» **PROBLEM STATEMENT**:
Each entry below is to be transcribed exactly; pictures are not copied.

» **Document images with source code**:

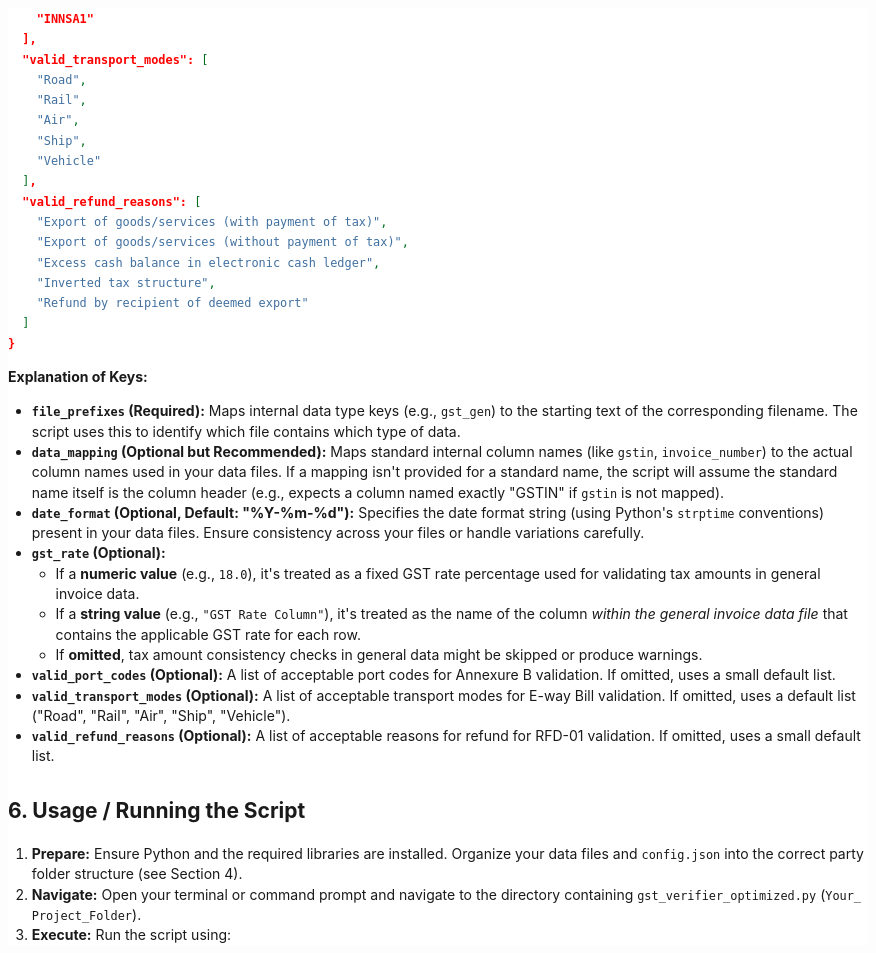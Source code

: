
 ```json
    "INNSA1"
  ],
  "valid_transport_modes": [
    "Road",
    "Rail",
    "Air",
    "Ship",
    "Vehicle"
  ],
  "valid_refund_reasons": [
    "Export of goods/services (with payment of tax)",
    "Export of goods/services (without payment of tax)",
    "Excess cash balance in electronic cash ledger",
    "Inverted tax structure",
    "Refund by recipient of deemed export"
  ]
}
```

**Explanation of Keys:**

* **`file_prefixes` (Required):** Maps internal data type keys (e.g., `gst_gen`) to the starting text of the corresponding filename. The script uses this to identify which file contains which type of data.
* **`data_mapping` (Optional but Recommended):** Maps standard internal column names (like `gstin`, `invoice_number`) to the actual column names used in your data files. If a mapping isn't provided for a standard name, the script will assume the standard name itself is the column header (e.g., expects a column named exactly "GSTIN" if `gstin` is not mapped).
* **`date_format` (Optional, Default: "%Y-%m-%d"):** Specifies the date format string (using Python's `strptime` conventions) present in your data files. Ensure consistency across your files or handle variations carefully.
* **`gst_rate` (Optional):**
  * If a **numeric value** (e.g., `18.0`), it's treated as a fixed GST rate percentage used for validating tax amounts in general invoice data.
  * If a **string value** (e.g., `"GST Rate Column"`), it's treated as the name of the column *within the general invoice data file* that contains the applicable GST rate for each row.
  * If **omitted**, tax amount consistency checks in general data might be skipped or produce warnings.
* **`valid_port_codes` (Optional):** A list of acceptable port codes for Annexure B validation. If omitted, uses a small default list.
* **`valid_transport_modes` (Optional):** A list of acceptable transport modes for E-way Bill validation. If omitted, uses a default list ("Road", "Rail", "Air", "Ship", "Vehicle").
* **`valid_refund_reasons` (Optional):** A list of acceptable reasons for refund for RFD-01 validation. If omitted, uses a small default list.

## 6. Usage / Running the Script

1. **Prepare:** Ensure Python and the required libraries are installed. Organize your data files and `config.json` into the correct party folder structure (see Section 4).
2. **Navigate:** Open your terminal or command prompt and navigate to the directory containing `gst_verifier_optimized.py` (`Your_Project_Folder`).
3. **Execute:** Run the script using:
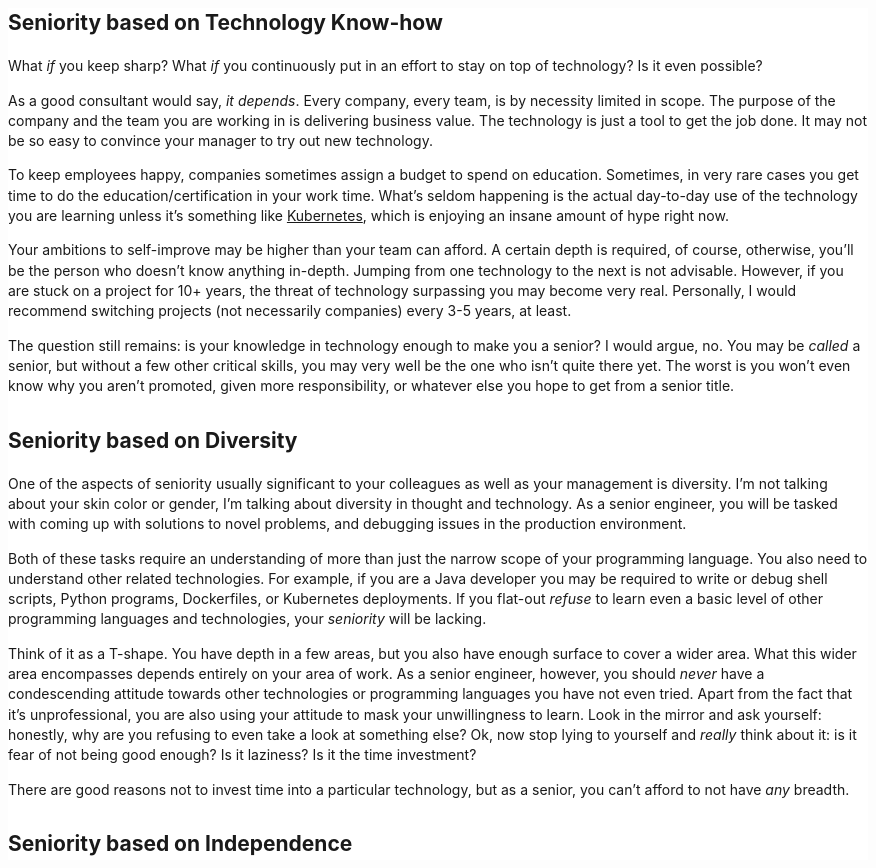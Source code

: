 ## Seniority based on Technology Know-how

What *if* you keep sharp? What *if* you continuously put in an effort to stay on top of technology? Is it even possible?

As a good consultant would say, *it depends*. Every company, every team, is by necessity limited in scope. The purpose of the company and the team you are working in is delivering business value. The technology is just a tool to get the job done. It may not be so easy to convince your manager to try out new technology.

To keep employees happy, companies sometimes assign a budget to spend on education. Sometimes, in very rare cases you get time to do the education/certification in your work time. What’s seldom happening is the actual day-to-day use of the technology you are learning unless it’s something like [Kubernetes](https://kubernetes.io/), which is enjoying an insane amount of hype right now.

Your ambitions to self-improve may be higher than your team can afford. A certain depth is required, of course, otherwise, you’ll be the person who doesn’t know anything in-depth. Jumping from one technology to the next is not advisable. However, if you are stuck on a project for 10+ years, the threat of technology surpassing you may become very real. Personally, I would recommend switching projects (not necessarily companies) every 3-5 years, at least.

The question still remains: is your knowledge in technology enough to make you a senior? I would argue, no. You may be *called* a senior, but without a few other critical skills, you may very well be the one who isn’t quite there yet. The worst is you won’t even know why you aren’t promoted, given more responsibility, or whatever else you hope to get from a senior title.

## Seniority based on Diversity

One of the aspects of seniority usually significant to your colleagues as well as your management is diversity. I’m not talking about your skin color or gender, I’m talking about diversity in thought and technology. As a senior engineer, you will be tasked with coming up with solutions to novel problems, and debugging issues in the production environment.

Both of these tasks require an understanding of more than just the narrow scope of your programming language. You also need to understand other related technologies. For example, if you are a Java developer you may be required to write or debug shell scripts, Python programs, Dockerfiles, or Kubernetes deployments. If you flat-out *refuse* to learn even a basic level of other programming languages and technologies, your *seniority* will be lacking.

Think of it as a T-shape. You have depth in a few areas, but you also have enough surface to cover a wider area. What this wider area encompasses depends entirely on your area of work. As a senior engineer, however, you should *never* have a condescending attitude towards other technologies or programming languages you have not even tried. Apart from the fact that it’s unprofessional, you are also using your attitude to mask your unwillingness to learn. Look in the mirror and ask yourself: honestly, why are you refusing to even take a look at something else? Ok, now stop lying to yourself and *really* think about it: is it fear of not being good enough? Is it laziness? Is it the time investment?

There are good reasons not to invest time into a particular technology, but as a senior, you can’t afford to not have *any* breadth.

## Seniority based on Independence
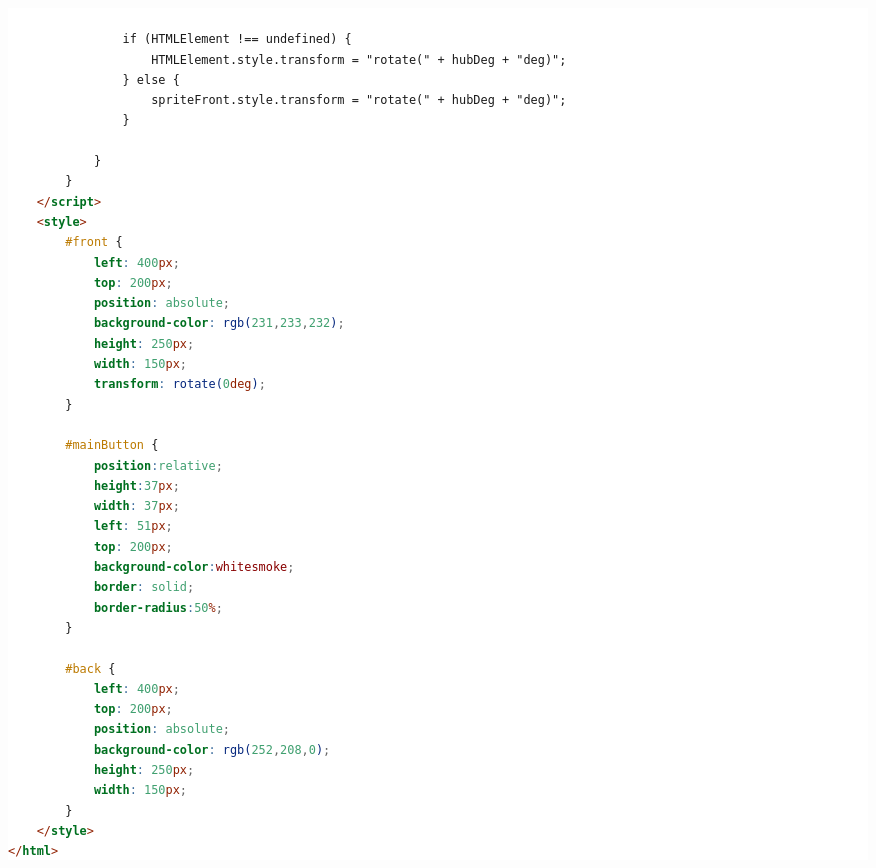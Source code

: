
 ```html

                if (HTMLElement !== undefined) {
                    HTMLElement.style.transform = "rotate(" + hubDeg + "deg)";
                } else {
                    spriteFront.style.transform = "rotate(" + hubDeg + "deg)";
                }

            }
        }
    </script>
    <style>
        #front {
            left: 400px;
            top: 200px;
            position: absolute;
            background-color: rgb(231,233,232);
            height: 250px;
            width: 150px;
            transform: rotate(0deg);
        }

        #mainButton {
            position:relative; 
            height:37px; 
            width: 37px;
            left: 51px;
            top: 200px;
            background-color:whitesmoke; 
            border: solid; 
            border-radius:50%;
        }
        
        #back {
            left: 400px;
            top: 200px;
            position: absolute;
            background-color: rgb(252,208,0);
            height: 250px;
            width: 150px;
        }
    </style>
</html>

```

<iframe id="example-result" width="100%" height="800" frameborder="0" src="servicedock_hub.html"></iframe>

» **SOLUTION TO THIS TASK**:
Source code

:
 ```json
    "INNSA1"
  ],
  "valid_transport_modes": [
    "Road",
    "Rail",
    "Air",
    "Ship",
    "Vehicle"
  ],
  "valid_refund_reasons": [
    "Export of goods/services (with payment of tax)",
    "Export of goods/services (without payment of tax)",
    "Excess cash balance in electronic cash ledger",
    "Inverted tax structure",
    "Refund by recipient of deemed export"
  ]
}
```

**Explanation of Keys:**

* **`file_prefixes` (Required):** Maps internal data type keys (e.g., `gst_gen`) to the starting text of the corresponding filename. The script uses this to identify which file contains which type of data.
* **`data_mapping` (Optional but Recommended):** Maps standard internal column names (like `gstin`, `invoice_number`) to the actual column names used in your data files. If a mapping isn't provided for a standard name, the script will assume the standard name itself is the column header (e.g., expects a column named exactly "GSTIN" if `gstin` is not mapped).
* **`date_format` (Optional, Default: "%Y-%m-%d"):** Specifies the date format string (using Python's `strptime` conventions) present in your data files. Ensure consistency across your files or handle variations carefully.
* **`gst_rate` (Optional):**
  * If a **numeric value** (e.g., `18.0`), it's treated as a fixed GST rate percentage used for validating tax amounts in general invoice data.
  * If a **string value** (e.g., `"GST Rate Column"`), it's treated as the name of the column *within the general invoice data file* that contains the applicable GST rate for each row.
  * If **omitted**, tax amount consistency checks in general data might be skipped or produce warnings.
* **`valid_port_codes` (Optional):** A list of acceptable port codes for Annexure B validation. If omitted, uses a small default list.
* **`valid_transport_modes` (Optional):** A list of acceptable transport modes for E-way Bill validation. If omitted, uses a default list ("Road", "Rail", "Air", "Ship", "Vehicle").
* **`valid_refund_reasons` (Optional):** A list of acceptable reasons for refund for RFD-01 validation. If omitted, uses a small default list.

## 6. Usage / Running the Script

1. **Prepare:** Ensure Python and the required libraries are installed. Organize your data files and `config.json` into the correct party folder structure (see Section 4).
2. **Navigate:** Open your terminal or command prompt and navigate to the directory containing `gst_verifier_optimized.py` (`Your_Project_Folder`).
3. **Execute:** Run the script using:
Source code

: ## Seniority based on Technology Know-how

What *if* you keep sharp? What *if* you continuously put in an effort to stay on top of technology? Is it even possible?

As a good consultant would say, *it depends*. Every company, every team, is by necessity limited in scope. The purpose of the company and the team you are working in is delivering business value. The technology is just a tool to get the job done. It may not be so easy to convince your manager to try out new technology.

To keep employees happy, companies sometimes assign a budget to spend on education. Sometimes, in very rare cases you get time to do the education/certification in your work time. What’s seldom happening is the actual day-to-day use of the technology you are learning unless it’s something like [Kubernetes](https://kubernetes.io/), which is enjoying an insane amount of hype right now.

Your ambitions to self-improve may be higher than your team can afford. A certain depth is required, of course, otherwise, you’ll be the person who doesn’t know anything in-depth. Jumping from one technology to the next is not advisable. However, if you are stuck on a project for 10+ years, the threat of technology surpassing you may become very real. Personally, I would recommend switching projects (not necessarily companies) every 3-5 years, at least.

The question still remains: is your knowledge in technology enough to make you a senior? I would argue, no. You may be *called* a senior, but without a few other critical skills, you may very well be the one who isn’t quite there yet. The worst is you won’t even know why you aren’t promoted, given more responsibility, or whatever else you hope to get from a senior title.

## Seniority based on Diversity

One of the aspects of seniority usually significant to your colleagues as well as your management is diversity. I’m not talking about your skin color or gender, I’m talking about diversity in thought and technology. As a senior engineer, you will be tasked with coming up with solutions to novel problems, and debugging issues in the production environment.

Both of these tasks require an understanding of more than just the narrow scope of your programming language. You also need to understand other related technologies. For example, if you are a Java developer you may be required to write or debug shell scripts, Python programs, Dockerfiles, or Kubernetes deployments. If you flat-out *refuse* to learn even a basic level of other programming languages and technologies, your *seniority* will be lacking.

Think of it as a T-shape. You have depth in a few areas, but you also have enough surface to cover a wider area. What this wider area encompasses depends entirely on your area of work. As a senior engineer, however, you should *never* have a condescending attitude towards other technologies or programming languages you have not even tried. Apart from the fact that it’s unprofessional, you are also using your attitude to mask your unwillingness to learn. Look in the mirror and ask yourself: honestly, why are you refusing to even take a look at something else? Ok, now stop lying to yourself and *really* think about it: is it fear of not being good enough? Is it laziness? Is it the time investment?

There are good reasons not to invest time into a particular technology, but as a senior, you can’t afford to not have *any* breadth.

## Seniority based on Independence
Source code

:
 ```html

                if (HTMLElement !== undefined) {
                    HTMLElement.style.transform = "rotate(" + hubDeg + "deg)";
                } else {
                    spriteFront.style.transform = "rotate(" + hubDeg + "deg)";
                }

            }
        }
    </script>
    <style>
        #front {
            left: 400px;
            top: 200px;
            position: absolute;
            background-color: rgb(231,233,232);
            height: 250px;
            width: 150px;
            transform: rotate(0deg);
        }

        #mainButton {
            position:relative; 
            height:37px; 
            width: 37px;
            left: 51px;
            top: 200px;
            background-color:whitesmoke; 
            border: solid; 
            border-radius:50%;
        }
        
        #back {
            left: 400px;
            top: 200px;
            position: absolute;
            background-color: rgb(252,208,0);
            height: 250px;
            width: 150px;
        }
    </style>
</html>

```

<iframe id="example-result" width="100%" height="800" frameborder="0" src="servicedock_hub.html"></iframe>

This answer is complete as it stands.